Wouldn't Adrian Paul be a little old to be the archetypal male?
What's wrong with Colin Farrell...? Orlando Bloom?
I hear you, though. Hot only gets you INTO the relationship, it certainly doesn't cement it.
Tracy
Eh, I'm showing my own age, but Adrian Paul's age is just fine, thanks!
Colin Farrell doesn't really do anything for me...now, Colin FIRTH, otoh...yum ;-).
And actually, I avoid men who would be considered "hot"...don't need/want the competition and ego issues. Just give me your average nice-looking guy (and that probably means something a little different for each of us...for me, it means, among other things, no facial hair and a stocky body), and attraction won't be an issue. But you still have to have chemistry (which is different from attraction, IMO) and be compatible on many other levels. Looks are most emphatically not everything.
Sheri
Back to the original post AND the second one from you ivos...

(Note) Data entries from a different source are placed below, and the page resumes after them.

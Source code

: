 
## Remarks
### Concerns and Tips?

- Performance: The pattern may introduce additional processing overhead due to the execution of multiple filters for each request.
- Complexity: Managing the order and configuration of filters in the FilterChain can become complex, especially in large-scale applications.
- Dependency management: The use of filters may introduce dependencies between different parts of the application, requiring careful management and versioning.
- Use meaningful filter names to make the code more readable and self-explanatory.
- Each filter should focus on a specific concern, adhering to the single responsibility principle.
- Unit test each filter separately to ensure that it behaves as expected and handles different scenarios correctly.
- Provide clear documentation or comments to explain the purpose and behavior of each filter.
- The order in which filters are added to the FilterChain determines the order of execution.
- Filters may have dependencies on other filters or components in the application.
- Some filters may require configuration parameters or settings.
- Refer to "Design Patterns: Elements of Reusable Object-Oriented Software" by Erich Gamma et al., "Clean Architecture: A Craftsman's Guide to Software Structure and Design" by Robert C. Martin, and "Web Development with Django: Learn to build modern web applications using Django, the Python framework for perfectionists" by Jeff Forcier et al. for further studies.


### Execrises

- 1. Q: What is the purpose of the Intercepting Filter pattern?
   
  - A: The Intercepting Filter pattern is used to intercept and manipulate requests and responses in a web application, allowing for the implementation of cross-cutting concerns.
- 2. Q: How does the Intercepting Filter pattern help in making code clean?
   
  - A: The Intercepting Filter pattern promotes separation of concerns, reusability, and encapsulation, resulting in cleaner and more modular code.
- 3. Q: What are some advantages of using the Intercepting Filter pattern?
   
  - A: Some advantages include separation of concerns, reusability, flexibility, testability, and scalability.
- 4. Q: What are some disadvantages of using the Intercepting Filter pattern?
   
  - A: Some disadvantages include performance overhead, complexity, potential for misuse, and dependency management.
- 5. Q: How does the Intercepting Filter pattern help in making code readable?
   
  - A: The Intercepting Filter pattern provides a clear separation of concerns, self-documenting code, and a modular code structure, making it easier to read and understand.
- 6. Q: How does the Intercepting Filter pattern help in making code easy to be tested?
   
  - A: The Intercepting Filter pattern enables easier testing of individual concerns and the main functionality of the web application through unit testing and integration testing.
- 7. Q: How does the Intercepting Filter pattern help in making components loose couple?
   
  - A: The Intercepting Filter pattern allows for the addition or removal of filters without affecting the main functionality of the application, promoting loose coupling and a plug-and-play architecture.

No, I don't think the fac that he has been on OLD for 5 years makes him a commitmentphobe. HOWEVER, from what you have said here, he is a cheap loser with absolutely no ambition. He actually somehow made money on this date (sort of) when he pockets the change from your tip - which in my mind is a completely UNACCEPTABLE thing to do. He probably had to pay for parking or tip the valet so he took your cash. That is such a turnoff.
I still don't get how you actually said yes again. You told him you were not a match. Is he stupid or just a glutton for punishment by asking you out again but first calling you for feedback on why he is such a loser? Ghosting would not be inappropriate at this point, but if I were you I would call him up and say, "You know, I have been thinking on it and I do not want to go out with you again. I stick by my feeling that we are not a match and don't wish to continue this when I know it won't go anywhere. Buh-bye." If you don't have set plans yet, wait until he calls you and tell him that. But no matter what, don't go out with him again. You don't need to be submitted to that torture anymore.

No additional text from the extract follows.